Banning menthol flavors in cigarettes could reduce smoking by 15% by having smokers giving up tobacco products altogether or switching to e-cigarettes and other nicotine vaping products—avoiding 16,250 tobacco-related deaths per year by 2060, according to a new University of Michigan study.
The report supports the April 2021 announcement by the U.S. Food and Drug Administration of its intention to ban menthol cigarettes and cigars nationwide. The menthol ban would not affect e-cigarettes or other flavored products.
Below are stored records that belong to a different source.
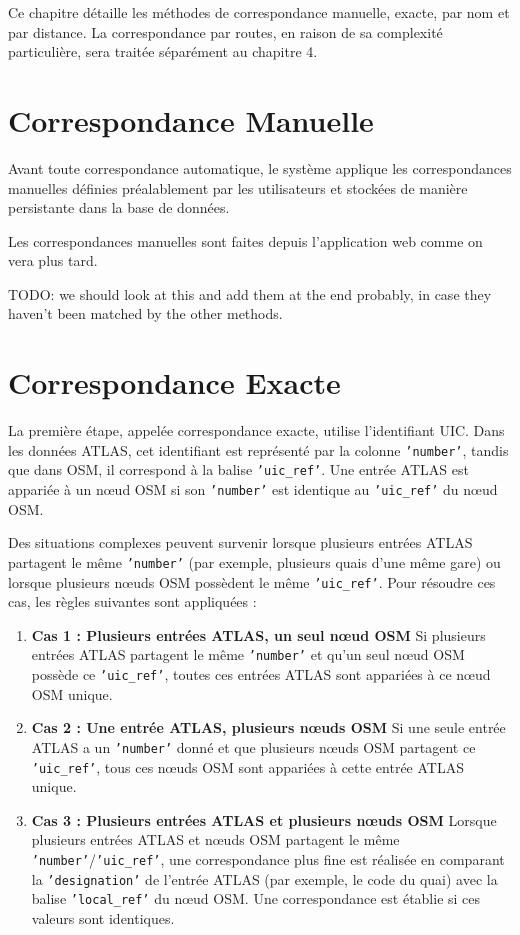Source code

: Ce chapitre détaille les méthodes de correspondance manuelle, exacte, par nom et par distance. La correspondance par routes, en raison de sa complexité particulière, sera traitée séparément au chapitre 4.

\section{Correspondance Manuelle}

Avant toute correspondance automatique, le système applique les correspondances manuelles définies préalablement par les utilisateurs et stockées de manière persistante dans la base de données. 

Les correspondances manuelles sont faites depuis l'application web comme on vera plus tard.

TODO: we should look at this and add them at the end probably, in case they haven't been matched by the other methods.

\section{Correspondance Exacte}

La première étape, appelée correspondance exacte, utilise l’identifiant UIC. Dans les données ATLAS, cet identifiant est représenté par la colonne \texttt{'number'}, tandis que dans OSM, il correspond à la balise \texttt{'uic\_ref'}. Une entrée ATLAS est appariée à un nœud OSM si son \texttt{'number'} est identique au \texttt{'uic\_ref'} du nœud OSM.

Des situations complexes peuvent survenir lorsque plusieurs entrées ATLAS partagent le même \texttt{'number'} (par exemple, plusieurs quais d’une même gare) ou lorsque plusieurs nœuds OSM possèdent le même \texttt{'uic\_ref'}. Pour résoudre ces cas, les règles suivantes sont appliquées :

\begin{enumerate}
    \item \textbf{Cas 1 : Plusieurs entrées ATLAS, un seul nœud OSM}  
    Si plusieurs entrées ATLAS partagent le même \texttt{'number'} et qu’un seul nœud OSM possède ce \texttt{'uic\_ref'}, toutes ces entrées ATLAS sont appariées à ce nœud OSM unique.

    \item \textbf{Cas 2 : Une entrée ATLAS, plusieurs nœuds OSM}  
    Si une seule entrée ATLAS a un \texttt{'number'} donné et que plusieurs nœuds OSM partagent ce \texttt{'uic\_ref'}, tous ces nœuds OSM sont appariées à cette entrée ATLAS unique.

    \item \textbf{Cas 3 : Plusieurs entrées ATLAS et plusieurs nœuds OSM}  
    Lorsque plusieurs entrées ATLAS et nœuds OSM partagent le même \texttt{'number'}/\texttt{'uic\_ref'}, une correspondance plus fine est réalisée en comparant la \texttt{'designation'} de l’entrée ATLAS (par exemple, le code du quai) avec la balise \texttt{'local\_ref'} du nœud OSM. Une correspondance est établie si ces valeurs sont identiques.
\end{enumerate}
The study, published in the journal Tobacco Control, notes that additional measures such as increasing taxes on cigarettes and cigars could further reduce smoking and related deaths.
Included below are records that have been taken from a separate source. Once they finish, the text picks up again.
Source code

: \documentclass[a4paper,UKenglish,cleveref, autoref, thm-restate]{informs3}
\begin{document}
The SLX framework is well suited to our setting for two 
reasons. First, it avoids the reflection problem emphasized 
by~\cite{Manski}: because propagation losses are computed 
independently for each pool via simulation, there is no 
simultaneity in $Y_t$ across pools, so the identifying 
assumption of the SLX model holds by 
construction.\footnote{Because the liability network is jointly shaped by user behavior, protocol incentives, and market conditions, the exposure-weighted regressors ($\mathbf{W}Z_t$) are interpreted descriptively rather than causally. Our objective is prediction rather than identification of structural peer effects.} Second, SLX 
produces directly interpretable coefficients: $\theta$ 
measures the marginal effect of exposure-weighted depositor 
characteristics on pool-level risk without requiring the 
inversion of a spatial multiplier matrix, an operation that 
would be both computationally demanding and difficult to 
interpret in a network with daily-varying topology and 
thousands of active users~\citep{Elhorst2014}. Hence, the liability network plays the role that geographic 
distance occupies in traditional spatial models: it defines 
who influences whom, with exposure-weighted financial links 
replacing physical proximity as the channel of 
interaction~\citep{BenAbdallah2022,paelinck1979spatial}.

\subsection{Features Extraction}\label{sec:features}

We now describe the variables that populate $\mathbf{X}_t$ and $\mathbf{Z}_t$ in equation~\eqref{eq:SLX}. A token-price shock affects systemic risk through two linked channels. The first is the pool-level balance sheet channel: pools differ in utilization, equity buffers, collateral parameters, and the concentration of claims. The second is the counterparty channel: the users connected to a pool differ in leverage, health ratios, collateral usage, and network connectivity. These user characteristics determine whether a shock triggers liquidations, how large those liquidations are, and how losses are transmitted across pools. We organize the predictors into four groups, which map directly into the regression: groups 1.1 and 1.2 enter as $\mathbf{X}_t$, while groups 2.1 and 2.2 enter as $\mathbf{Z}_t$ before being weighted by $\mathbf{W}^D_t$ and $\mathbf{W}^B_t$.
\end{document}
“This work is the culmination of a series of sequential projects aimed to assess the impact that a menthol ban could have on smoking, tobacco use and downstream health effects,” said Rafael Meza, one of the authors of the study and a professor of epidemiology at U-M’s School of Public Health. “Our findings show that a menthol ban could result in considerable health gains and highlight the urgency for final approval and implementation of the ban.”
The study is based on the data analysis and computational modeling infrastructure that the researchers have assembled as part of the Center for the Assessment of Tobacco Regulations. Researchers used the Smoking and Vaping Model, a simulation model they had previously developed to reflect recent cigarette and vaping products and incorporated current trends in the use of menthol and nonmenthol cigarettes.
Then, the researchers developed a scenario with a menthol ban starting in 2021, informed by expert assessment of the potential impacts, and estimated the public health impact as the difference between smoking and vaping attributable deaths and life-years lost in the current and the menthol ban scenarios, between 2021–2060.
They found that with a menthol ban, combined menthol and nonmenthol cigarette smoking would decline by 15% by 2026. Deaths attributable to smoking and vaping were estimated to fall by about 5% and life-years lost by 8.8%—translating to 16,250 deaths per year averted and 11 million life-years gained (almost 300,000 per year) over a 40-year period.
“Recent evidence finds that a menthol ban would likely increase smoking cessation, with more limited evidence of reducing smoking initiation and switching from smoking to other products like e-cigarettes,” said David Levy, professor of oncology at Georgetown University and lead author of the paper.
The researchers said that the effects of a menthol ban will also depend on other tobacco control policies. In particular, higher cigarette taxes would reduce smoking initiation and increase cessation, and increased enforcement of age 21 purchase laws would likely reduce smoking initiation. However, a menthol ban is likely to be very effective as a standalone policy, they said.